Professor    William Suttles Chair; Director, Hellenic Studies Institute    
Education

Ph.D, 1990, Emory University
M.A., 1985, The Divinity School, Duke University
A.B., 1983, Duke University

Biography

Louis A. Ruprecht Jr. is the inaugural holder of the William M. Suttles Chair in Religious Studies as well as Director of the Center for Hellenic Studies. His doctoral concentration was in the area of philosophical and religious ethics, with special emphasis on classical literature and philosophy. His work covers a wide range of topics but may best be characterized as an historical study of the appropriation of Greek themes in a number of subsequent historical periods, especially the Early Modern period.
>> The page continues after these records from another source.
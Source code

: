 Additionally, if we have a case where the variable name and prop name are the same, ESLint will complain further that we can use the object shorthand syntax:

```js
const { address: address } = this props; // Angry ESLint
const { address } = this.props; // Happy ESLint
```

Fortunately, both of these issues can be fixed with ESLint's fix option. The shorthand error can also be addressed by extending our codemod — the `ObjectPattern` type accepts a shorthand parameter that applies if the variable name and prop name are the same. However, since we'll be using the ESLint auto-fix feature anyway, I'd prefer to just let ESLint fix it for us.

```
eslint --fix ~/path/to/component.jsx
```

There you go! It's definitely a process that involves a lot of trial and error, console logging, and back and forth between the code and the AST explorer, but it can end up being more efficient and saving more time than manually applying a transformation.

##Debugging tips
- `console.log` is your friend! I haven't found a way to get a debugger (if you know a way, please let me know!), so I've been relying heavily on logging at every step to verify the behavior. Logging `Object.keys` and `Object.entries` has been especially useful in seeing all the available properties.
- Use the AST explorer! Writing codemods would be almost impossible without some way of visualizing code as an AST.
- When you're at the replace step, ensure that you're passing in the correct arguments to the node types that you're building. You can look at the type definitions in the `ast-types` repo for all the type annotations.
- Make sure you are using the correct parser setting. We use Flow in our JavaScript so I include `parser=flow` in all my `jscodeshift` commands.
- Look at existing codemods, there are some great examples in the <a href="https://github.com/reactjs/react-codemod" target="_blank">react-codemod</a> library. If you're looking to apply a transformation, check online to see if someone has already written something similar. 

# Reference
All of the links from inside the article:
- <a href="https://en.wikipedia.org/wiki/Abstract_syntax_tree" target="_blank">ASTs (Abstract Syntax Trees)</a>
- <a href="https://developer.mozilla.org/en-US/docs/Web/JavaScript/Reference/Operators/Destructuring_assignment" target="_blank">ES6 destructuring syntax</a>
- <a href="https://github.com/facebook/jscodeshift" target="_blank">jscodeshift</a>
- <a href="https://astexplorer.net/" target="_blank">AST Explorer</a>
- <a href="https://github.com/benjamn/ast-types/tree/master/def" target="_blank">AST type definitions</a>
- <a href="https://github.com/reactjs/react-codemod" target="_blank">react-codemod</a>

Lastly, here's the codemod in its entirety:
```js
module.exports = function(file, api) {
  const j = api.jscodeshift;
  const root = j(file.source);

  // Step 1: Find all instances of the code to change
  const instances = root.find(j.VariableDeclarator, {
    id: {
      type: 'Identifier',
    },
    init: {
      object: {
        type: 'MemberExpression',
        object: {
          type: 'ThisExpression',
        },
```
He interrogates this classical legacy in areas ranging from ethics and politics, to psychology and sexuality, to drama and film. For the past ten years he has been a Research Fellow at the Vatican Library and the Vatican Secret Archives, where he has extended these research interests to the emergence of the Early Modern conception of Art, and the privileging of classical art as embodied in that preeminent institution, the Vatican Museums. His recent books include: Winckelmann and the Vatican’s First Profane Museum (Palgrave Macmillan, 2011), Policing the State: Democratic Reflections on Police Power Gone Awry, in Memory of Kathryn Johnston (Wipf and Stock, 2013) and Classics at the Dawn of the Museum Era: The Life and Times of Antoine Chrysostome Quatremere de Quincy (Palgrave Macmillan, 2014).